> Saved data entries:
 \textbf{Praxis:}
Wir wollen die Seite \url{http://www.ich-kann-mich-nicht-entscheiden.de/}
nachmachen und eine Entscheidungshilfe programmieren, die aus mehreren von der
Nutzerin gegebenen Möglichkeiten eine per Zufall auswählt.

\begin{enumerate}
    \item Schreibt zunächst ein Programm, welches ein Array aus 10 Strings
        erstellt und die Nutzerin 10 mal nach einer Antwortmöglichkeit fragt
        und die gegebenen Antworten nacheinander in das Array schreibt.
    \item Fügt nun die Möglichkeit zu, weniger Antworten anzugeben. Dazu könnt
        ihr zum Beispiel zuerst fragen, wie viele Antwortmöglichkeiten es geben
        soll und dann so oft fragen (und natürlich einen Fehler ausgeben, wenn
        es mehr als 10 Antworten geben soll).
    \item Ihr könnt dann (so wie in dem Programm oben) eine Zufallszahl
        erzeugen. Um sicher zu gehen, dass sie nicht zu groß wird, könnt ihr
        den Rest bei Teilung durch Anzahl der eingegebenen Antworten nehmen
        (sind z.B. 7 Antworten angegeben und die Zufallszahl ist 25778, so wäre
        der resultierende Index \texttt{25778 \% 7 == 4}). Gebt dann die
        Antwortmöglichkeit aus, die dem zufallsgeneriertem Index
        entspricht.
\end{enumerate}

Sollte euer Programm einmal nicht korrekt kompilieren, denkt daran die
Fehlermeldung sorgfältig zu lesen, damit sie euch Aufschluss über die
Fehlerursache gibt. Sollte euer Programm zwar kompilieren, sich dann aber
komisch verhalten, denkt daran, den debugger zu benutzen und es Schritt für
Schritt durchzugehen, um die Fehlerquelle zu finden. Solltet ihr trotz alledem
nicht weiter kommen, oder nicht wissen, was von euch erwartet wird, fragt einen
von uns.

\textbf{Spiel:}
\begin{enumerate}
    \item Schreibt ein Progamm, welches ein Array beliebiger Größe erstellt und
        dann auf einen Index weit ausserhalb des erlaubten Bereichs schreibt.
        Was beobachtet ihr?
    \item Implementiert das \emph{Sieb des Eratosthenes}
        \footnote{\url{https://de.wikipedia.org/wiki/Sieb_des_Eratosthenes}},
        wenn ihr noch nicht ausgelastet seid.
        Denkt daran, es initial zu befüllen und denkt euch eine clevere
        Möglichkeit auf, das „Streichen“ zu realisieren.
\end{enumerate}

> Requirement: With the string "Schritt" as the key, filter the data above and show the lines that match.

> Solution for this problem:
komisch verhalten, denkt daran, den debugger zu benutzen und es Schritt für
Schritt durchzugehen, um die Fehlerquelle zu finden. Solltet ihr trotz alledem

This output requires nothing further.